> **To do**
Below are some records; reproduce every one of them exactly.

> **Material supplied**

++++++++

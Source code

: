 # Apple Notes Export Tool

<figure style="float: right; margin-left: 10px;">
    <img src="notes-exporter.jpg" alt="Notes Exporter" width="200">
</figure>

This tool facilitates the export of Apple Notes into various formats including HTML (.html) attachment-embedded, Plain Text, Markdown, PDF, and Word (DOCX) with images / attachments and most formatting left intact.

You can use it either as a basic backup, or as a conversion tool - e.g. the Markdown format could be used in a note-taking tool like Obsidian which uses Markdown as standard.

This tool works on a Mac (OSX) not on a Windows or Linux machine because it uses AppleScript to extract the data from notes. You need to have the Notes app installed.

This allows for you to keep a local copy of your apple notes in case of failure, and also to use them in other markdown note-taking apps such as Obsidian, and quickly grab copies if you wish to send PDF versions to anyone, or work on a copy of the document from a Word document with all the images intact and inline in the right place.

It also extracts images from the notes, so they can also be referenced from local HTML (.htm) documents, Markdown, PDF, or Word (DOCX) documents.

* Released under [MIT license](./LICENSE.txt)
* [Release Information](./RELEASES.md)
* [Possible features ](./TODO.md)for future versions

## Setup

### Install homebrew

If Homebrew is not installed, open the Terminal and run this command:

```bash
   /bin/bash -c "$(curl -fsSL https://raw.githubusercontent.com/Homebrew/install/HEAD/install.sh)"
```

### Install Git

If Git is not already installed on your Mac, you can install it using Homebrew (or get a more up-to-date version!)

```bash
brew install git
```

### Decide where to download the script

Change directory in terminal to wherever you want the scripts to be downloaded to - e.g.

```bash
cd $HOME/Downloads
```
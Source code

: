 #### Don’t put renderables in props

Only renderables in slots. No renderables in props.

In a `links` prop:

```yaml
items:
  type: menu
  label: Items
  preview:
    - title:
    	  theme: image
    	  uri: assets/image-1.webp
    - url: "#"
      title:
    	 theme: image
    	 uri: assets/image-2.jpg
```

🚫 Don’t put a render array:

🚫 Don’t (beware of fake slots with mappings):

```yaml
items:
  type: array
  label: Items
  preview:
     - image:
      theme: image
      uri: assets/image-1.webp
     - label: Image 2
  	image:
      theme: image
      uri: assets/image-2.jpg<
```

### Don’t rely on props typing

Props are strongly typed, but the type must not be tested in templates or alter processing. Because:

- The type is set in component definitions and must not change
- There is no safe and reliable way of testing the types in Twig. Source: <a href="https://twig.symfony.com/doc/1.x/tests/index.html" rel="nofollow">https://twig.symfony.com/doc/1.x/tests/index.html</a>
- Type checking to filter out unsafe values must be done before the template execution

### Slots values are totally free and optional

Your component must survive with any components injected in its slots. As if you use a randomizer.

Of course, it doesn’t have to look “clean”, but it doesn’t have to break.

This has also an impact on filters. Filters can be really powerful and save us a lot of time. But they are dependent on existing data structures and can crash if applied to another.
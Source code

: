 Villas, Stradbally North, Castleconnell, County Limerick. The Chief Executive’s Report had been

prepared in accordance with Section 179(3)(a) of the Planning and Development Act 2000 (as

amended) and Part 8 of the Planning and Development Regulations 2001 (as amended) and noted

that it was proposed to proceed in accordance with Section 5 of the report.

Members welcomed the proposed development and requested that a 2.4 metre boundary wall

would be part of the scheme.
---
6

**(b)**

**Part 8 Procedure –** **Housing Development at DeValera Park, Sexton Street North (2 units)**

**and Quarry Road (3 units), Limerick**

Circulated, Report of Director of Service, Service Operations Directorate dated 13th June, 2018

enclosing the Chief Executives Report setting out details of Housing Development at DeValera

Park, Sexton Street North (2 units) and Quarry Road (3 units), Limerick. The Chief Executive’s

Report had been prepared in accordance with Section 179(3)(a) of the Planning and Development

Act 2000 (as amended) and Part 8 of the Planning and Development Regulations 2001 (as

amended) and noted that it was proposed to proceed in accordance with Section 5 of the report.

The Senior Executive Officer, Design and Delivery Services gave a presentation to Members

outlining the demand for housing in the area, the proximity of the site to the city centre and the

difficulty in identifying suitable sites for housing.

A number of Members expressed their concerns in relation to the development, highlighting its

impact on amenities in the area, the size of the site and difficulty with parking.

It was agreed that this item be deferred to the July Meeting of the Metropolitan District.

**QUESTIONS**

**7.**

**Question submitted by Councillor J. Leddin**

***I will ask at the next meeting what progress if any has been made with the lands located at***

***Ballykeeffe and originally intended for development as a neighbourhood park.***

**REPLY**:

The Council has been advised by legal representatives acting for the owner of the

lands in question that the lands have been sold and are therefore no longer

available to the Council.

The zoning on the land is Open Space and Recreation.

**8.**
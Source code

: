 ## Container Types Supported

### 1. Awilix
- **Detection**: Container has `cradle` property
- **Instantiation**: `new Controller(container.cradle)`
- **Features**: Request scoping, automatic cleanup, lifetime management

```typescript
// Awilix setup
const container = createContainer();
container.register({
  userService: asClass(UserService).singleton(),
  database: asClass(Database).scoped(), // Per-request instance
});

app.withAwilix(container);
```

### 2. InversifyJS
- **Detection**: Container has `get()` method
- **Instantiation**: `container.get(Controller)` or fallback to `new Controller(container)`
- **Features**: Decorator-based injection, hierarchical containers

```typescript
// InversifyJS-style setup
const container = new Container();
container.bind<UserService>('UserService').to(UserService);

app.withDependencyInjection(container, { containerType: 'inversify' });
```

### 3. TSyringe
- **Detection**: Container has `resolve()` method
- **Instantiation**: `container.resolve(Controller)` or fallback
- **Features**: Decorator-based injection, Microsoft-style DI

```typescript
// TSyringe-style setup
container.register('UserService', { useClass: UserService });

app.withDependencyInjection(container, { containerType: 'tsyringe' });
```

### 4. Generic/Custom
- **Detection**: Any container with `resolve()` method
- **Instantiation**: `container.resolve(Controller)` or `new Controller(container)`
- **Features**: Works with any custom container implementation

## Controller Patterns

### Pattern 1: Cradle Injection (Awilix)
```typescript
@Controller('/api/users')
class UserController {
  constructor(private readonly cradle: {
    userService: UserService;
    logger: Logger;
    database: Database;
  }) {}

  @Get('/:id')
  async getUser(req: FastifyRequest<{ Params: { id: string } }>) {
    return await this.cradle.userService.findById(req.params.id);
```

++++++++

> **Completed exercise**
Source code

: # Apple Notes Export Tool

<figure style="float: right; margin-left: 10px;">
    <img src="notes-exporter.jpg" alt="Notes Exporter" width="200">
</figure>

This tool facilitates the export of Apple Notes into various formats including HTML (.html) attachment-embedded, Plain Text, Markdown, PDF, and Word (DOCX) with images / attachments and most formatting left intact.

You can use it either as a basic backup, or as a conversion tool - e.g. the Markdown format could be used in a note-taking tool like Obsidian which uses Markdown as standard.

This tool works on a Mac (OSX) not on a Windows or Linux machine because it uses AppleScript to extract the data from notes. You need to have the Notes app installed.

This allows for you to keep a local copy of your apple notes in case of failure, and also to use them in other markdown note-taking apps such as Obsidian, and quickly grab copies if you wish to send PDF versions to anyone, or work on a copy of the document from a Word document with all the images intact and inline in the right place.

It also extracts images from the notes, so they can also be referenced from local HTML (.htm) documents, Markdown, PDF, or Word (DOCX) documents.

* Released under [MIT license](./LICENSE.txt)
* [Release Information](./RELEASES.md)
* [Possible features ](./TODO.md)for future versions

## Setup

### Install homebrew

If Homebrew is not installed, open the Terminal and run this command:

```bash
   /bin/bash -c "$(curl -fsSL https://raw.githubusercontent.com/Homebrew/install/HEAD/install.sh)"
```

### Install Git

If Git is not already installed on your Mac, you can install it using Homebrew (or get a more up-to-date version!)

```bash
brew install git
```

### Decide where to download the script

Change directory in terminal to wherever you want the scripts to be downloaded to - e.g.

```bash
cd $HOME/Downloads
```
Source code

: #### Don’t put renderables in props

Only renderables in slots. No renderables in props.

In a `links` prop:

```yaml
items:
  type: menu
  label: Items
  preview:
    - title:
    	  theme: image
    	  uri: assets/image-1.webp
    - url: "#"
      title:
    	 theme: image
    	 uri: assets/image-2.jpg
```

🚫 Don’t put a render array:

🚫 Don’t (beware of fake slots with mappings):

```yaml
items:
  type: array
  label: Items
  preview:
     - image:
      theme: image
      uri: assets/image-1.webp
     - label: Image 2
  	image:
      theme: image
      uri: assets/image-2.jpg<
```

### Don’t rely on props typing

Props are strongly typed, but the type must not be tested in templates or alter processing. Because:

- The type is set in component definitions and must not change
- There is no safe and reliable way of testing the types in Twig. Source: <a href="https://twig.symfony.com/doc/1.x/tests/index.html" rel="nofollow">https://twig.symfony.com/doc/1.x/tests/index.html</a>
- Type checking to filter out unsafe values must be done before the template execution

### Slots values are totally free and optional

Your component must survive with any components injected in its slots. As if you use a randomizer.

Of course, it doesn’t have to look “clean”, but it doesn’t have to break.

This has also an impact on filters. Filters can be really powerful and save us a lot of time. But they are dependent on existing data structures and can crash if applied to another.
Source code

: Villas, Stradbally North, Castleconnell, County Limerick. The Chief Executive’s Report had been

prepared in accordance with Section 179(3)(a) of the Planning and Development Act 2000 (as

amended) and Part 8 of the Planning and Development Regulations 2001 (as amended) and noted

that it was proposed to proceed in accordance with Section 5 of the report.

Members welcomed the proposed development and requested that a 2.4 metre boundary wall

would be part of the scheme.
---
6

**(b)**

**Part 8 Procedure –** **Housing Development at DeValera Park, Sexton Street North (2 units)**

**and Quarry Road (3 units), Limerick**

Circulated, Report of Director of Service, Service Operations Directorate dated 13th June, 2018

enclosing the Chief Executives Report setting out details of Housing Development at DeValera

Park, Sexton Street North (2 units) and Quarry Road (3 units), Limerick. The Chief Executive’s

Report had been prepared in accordance with Section 179(3)(a) of the Planning and Development

Act 2000 (as amended) and Part 8 of the Planning and Development Regulations 2001 (as

amended) and noted that it was proposed to proceed in accordance with Section 5 of the report.

The Senior Executive Officer, Design and Delivery Services gave a presentation to Members

outlining the demand for housing in the area, the proximity of the site to the city centre and the

difficulty in identifying suitable sites for housing.

A number of Members expressed their concerns in relation to the development, highlighting its

impact on amenities in the area, the size of the site and difficulty with parking.

It was agreed that this item be deferred to the July Meeting of the Metropolitan District.

**QUESTIONS**

**7.**

**Question submitted by Councillor J. Leddin**

***I will ask at the next meeting what progress if any has been made with the lands located at***

***Ballykeeffe and originally intended for development as a neighbourhood park.***

**REPLY**:

The Council has been advised by legal representatives acting for the owner of the

lands in question that the lands have been sold and are therefore no longer

available to the Council.

The zoning on the land is Open Space and Recreation.

**8.**
Source code

: ## Container Types Supported

### 1. Awilix
- **Detection**: Container has `cradle` property
- **Instantiation**: `new Controller(container.cradle)`
- **Features**: Request scoping, automatic cleanup, lifetime management

```typescript
// Awilix setup
const container = createContainer();
container.register({
  userService: asClass(UserService).singleton(),
  database: asClass(Database).scoped(), // Per-request instance
});

app.withAwilix(container);
```

### 2. InversifyJS
- **Detection**: Container has `get()` method
- **Instantiation**: `container.get(Controller)` or fallback to `new Controller(container)`
- **Features**: Decorator-based injection, hierarchical containers

```typescript
// InversifyJS-style setup
const container = new Container();
container.bind<UserService>('UserService').to(UserService);

app.withDependencyInjection(container, { containerType: 'inversify' });
```

### 3. TSyringe
- **Detection**: Container has `resolve()` method
- **Instantiation**: `container.resolve(Controller)` or fallback
- **Features**: Decorator-based injection, Microsoft-style DI

```typescript
// TSyringe-style setup
container.register('UserService', { useClass: UserService });

app.withDependencyInjection(container, { containerType: 'tsyringe' });
```

### 4. Generic/Custom
- **Detection**: Any container with `resolve()` method
- **Instantiation**: `container.resolve(Controller)` or `new Controller(container)`
- **Features**: Works with any custom container implementation

## Controller Patterns

### Pattern 1: Cradle Injection (Awilix)
```typescript
@Controller('/api/users')
class UserController {
  constructor(private readonly cradle: {
    userService: UserService;
    logger: Logger;
    database: Database;
  }) {}

  @Get('/:id')
  async getUser(req: FastifyRequest<{ Params: { id: string } }>) {
    return await this.cradle.userService.findById(req.params.id);
```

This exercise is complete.